• What this task involves:
Write exactly the lines running from the start of the material below to the line that includes "<h4>Maintaining Websites Working", and include no pictures.

:::::

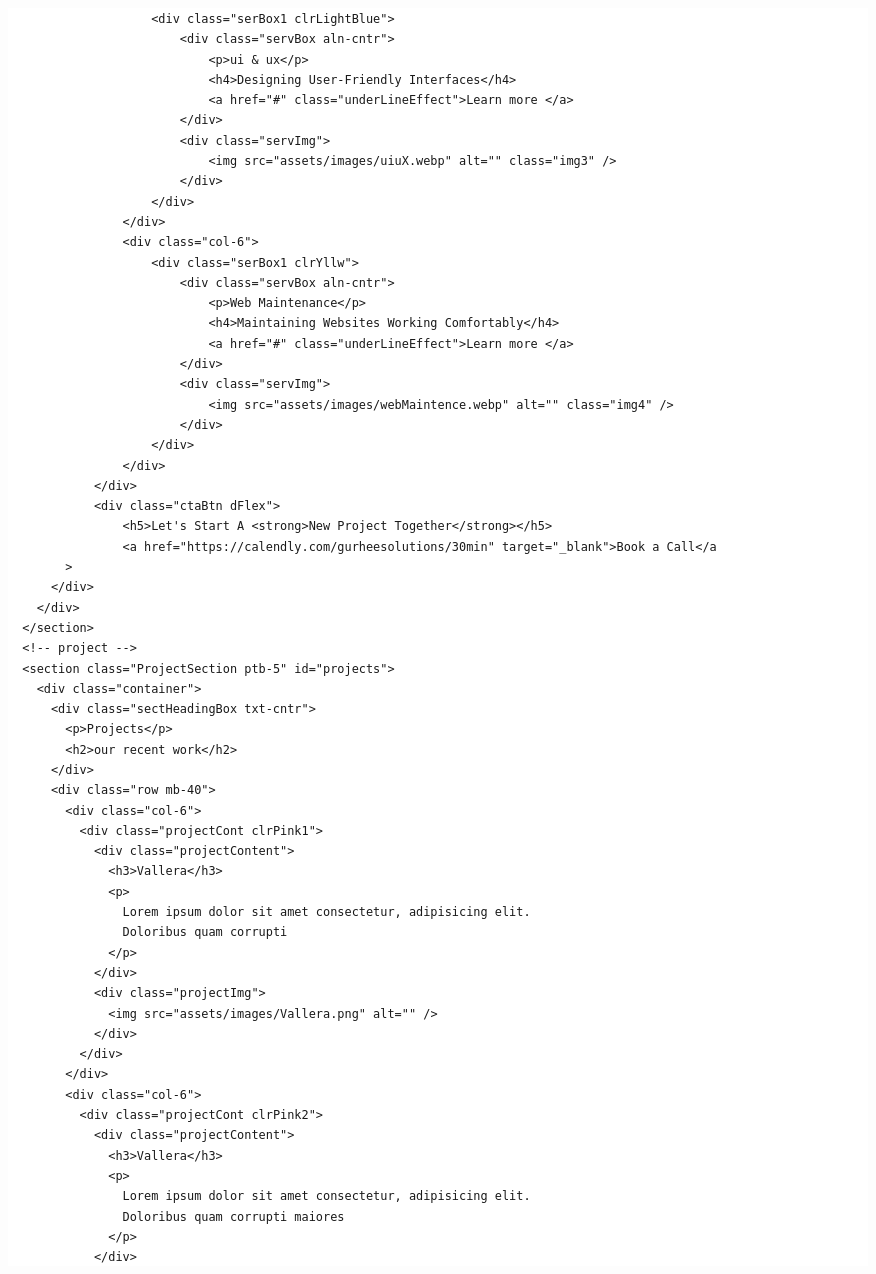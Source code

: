                         <div class="serBox1 clrLightBlue">
                            <div class="servBox aln-cntr">
                                <p>ui & ux</p>
                                <h4>Designing User-Friendly Interfaces</h4>
                                <a href="#" class="underLineEffect">Learn more </a>
                            </div>
                            <div class="servImg">
                                <img src="assets/images/uiuX.webp" alt="" class="img3" />
                            </div>
                        </div>
                    </div>
                    <div class="col-6">
                        <div class="serBox1 clrYllw">
                            <div class="servBox aln-cntr">
                                <p>Web Maintenance</p>
                                <h4>Maintaining Websites Working Comfortably</h4>
                                <a href="#" class="underLineEffect">Learn more </a>
                            </div>
                            <div class="servImg">
                                <img src="assets/images/webMaintence.webp" alt="" class="img4" />
                            </div>
                        </div>
                    </div>
                </div>
                <div class="ctaBtn dFlex">
                    <h5>Let's Start A <strong>New Project Together</strong></h5>
                    <a href="https://calendly.com/gurheesolutions/30min" target="_blank">Book a Call</a
            >
          </div>
        </div>
      </section>
      <!-- project -->
      <section class="ProjectSection ptb-5" id="projects">
        <div class="container">
          <div class="sectHeadingBox txt-cntr">
            <p>Projects</p>
            <h2>our recent work</h2>
          </div>
          <div class="row mb-40">
            <div class="col-6">
              <div class="projectCont clrPink1">
                <div class="projectContent">
                  <h3>Vallera</h3>
                  <p>
                    Lorem ipsum dolor sit amet consectetur, adipisicing elit.
                    Doloribus quam corrupti
                  </p>
                </div>
                <div class="projectImg">
                  <img src="assets/images/Vallera.png" alt="" />
                </div>
              </div>
            </div>
            <div class="col-6">
              <div class="projectCont clrPink2">
                <div class="projectContent">
                  <h3>Vallera</h3>
                  <p>
                    Lorem ipsum dolor sit amet consectetur, adipisicing elit.
                    Doloribus quam corrupti maiores
                  </p>
                </div>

:::::

• Task answer:
Source code

:                         <div class="serBox1 clrLightBlue">
                            <div class="servBox aln-cntr">
                                <p>ui & ux</p>
                                <h4>Designing User-Friendly Interfaces</h4>
                                <a href="#" class="underLineEffect">Learn more </a>
                            </div>
                            <div class="servImg">
                                <img src="assets/images/uiuX.webp" alt="" class="img3" />
                            </div>
                        </div>
                    </div>
                    <div class="col-6">
                        <div class="serBox1 clrYllw">
                            <div class="servBox aln-cntr">
                                <p>Web Maintenance</p>
                                <h4>Maintaining Websites Working Comfortably</h4>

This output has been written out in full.